E-mail and defamation

So LegalZoom (which I recommend if you need a will or other basic legal document) sent me an interesting newsletter the other day. Headlined “Can You Be Sued for Sending an Email?”, it covers the case of Sandals Resorts vs Google. Basically, Sandals filed suit to force Google to disclose information about a Gmail user who wrote an e-mail they didn’t like. Google won, Sandals lost, and LegalZoom’s asking a valid question.

(Disclaimer: as though you didn’t know this, I’m not a lawyer, and this is not legal advice.)

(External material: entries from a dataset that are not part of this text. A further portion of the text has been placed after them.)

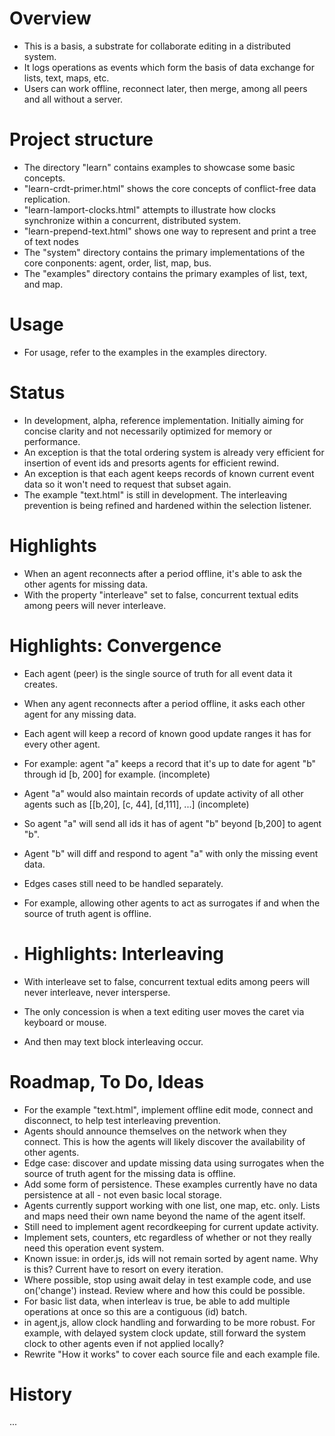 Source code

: 
# Overview
- This is a basis, a substrate for collaborate editing in a distributed system.
- It logs operations as events which form the basis of data exchange for lists, text, maps, etc.
- Users can work offline, reconnect later, then merge, among all peers and all without a server.

# Project structure
- The directory "learn" contains examples to showcase some basic concepts.
- "learn-crdt-primer.html" shows the core concepts of conflict-free data replication.
- "learn-lamport-clocks.html" attempts to illustrate how clocks synchronize within a concurrent, distributed system.
- "learn-prepend-text.html" shows one way to represent and print a tree of text nodes
- The "system" directory contains the primary implementations of the core conponents: agent, order, list, map, bus.
- The "examples" directory contains the primary examples of list, text, and map.

# Usage
- For usage, refer to the examples in the examples directory.

# Status
- In development, alpha, reference implementation. Initially aiming for concise clarity and not necessarily optimized for memory or performance.
- An exception is that the total ordering system is already very efficient for insertion of event ids and presorts agents for efficient rewind.
- An exception is that each agent keeps records of known current event data so it won't need to request that subset again.
- The example "text.html" is still in development. The interleaving prevention is being refined and hardened within the selection listener.
  
# Highlights
- When an agent reconnects after a period offline, it's able to ask the other agents for missing data.
- With the property "interleave" set to false, concurrent textual edits among peers will never interleave.

# Highlights: Convergence
- Each agent (peer) is the single source of truth for all event data it creates.
- When any agent reconnects after a period offline, it asks each other agent for any missing data.
- Each agent will keep a record of known good update ranges it has for every other agent.
- For example: agent "a" keeps a record that it's up to date for agent "b" through id [b, 200] for example. (incomplete)
- Agent "a" would also maintain records of update activity of all other agents such as [[b,20], [c, 44], [d,111], ...] (incomplete)
- So agent "a" will send all ids it has of agent "b" beyond [b,200] to agent "b".
- Agent "b" will diff and respond to agent "a" with only the missing event data.
- Edges cases still need to be handled separately.
- For example, allowing other agents to act as surrogates if and when the source of truth agent is offline.

- # Highlights: Interleaving
- With interleave set to false, concurrent textual edits among peers will never interleave, never intersperse.
- The only concession is when a text editing user moves the caret via keyboard or mouse.
- And then may text block interleaving occur.

# Roadmap, To Do, Ideas
- For the example "text.html", implement offline edit mode, connect and disconnect, to help test interleaving prevention.
- Agents should announce themselves on the network when they connect. This is how the agents will likely discover the availability of other agents.
- Edge case: discover and update missing data using surrogates when the source of truth agent for the missing data is offline.
- Add some form of persistence. These examples currently have no data persistence at all - not even basic local storage.
- Agents currently support working with one list, one map, etc. only. Lists and maps need their own name beyond the name of the agent itself.
- Still need to implement agent recordkeeping for current update activity.
- Implement sets, counters, etc regardless of whether or not they really need this operation event system.
- Known issue: in order.js, ids will not remain sorted by agent name. Why is this? Current have to resort on every iteration.
- Where possible, stop using await delay in test example code, and use on('change') instead. Review where and how this could be possible.
- For basic list data, when interleav is true, be able to add multiple operations at once so this are a contiguous (id) batch.
- in agent,js, allow clock handling and forwarding to be more robust. For example, with delayed system clock update, still forward the system clock to other agents even if not applied locally?
- Rewrite "How it works" to cover each source file and each example file.

# History
...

The first facile answer that comes to mind is “of course you can be sued for an e-mail you write.” Under the American system of jurisprudence, anyone can sue anyone for anything. I’ve been harassed and threatened with lawsuits by a crazy person who objected to something I wrote on my blog about his business; so could you be. That’s part of the price of admission to a nation where you get the benefits of a stable, well-established judicial system based on adversarial law. It doesn’t mean that such a suit would be valid, just that the potential exists for it to be filed.

A little more nuanced answer requires us to dig into the facts of this particular case: Sandals didn’t sue the person who wrote the e-mail, they asked Google to find out who that person was. Google declined, and the fight was on. Anonymity is often an effective defense against bearing the consequences of what you say in e-mail… but don’t count on it. Some e-mail providers are more, shall we say, flexible than others when asked to provide information about who created an e-mail; they may do so based on a subpoena or merely upon a written request. If you use an e-mail service that you don’t run yourself, it would be worth your time to find out what kind of privacy and disclosure policies your provider follows. In this case, Google did the right thing and resisted the discovery request.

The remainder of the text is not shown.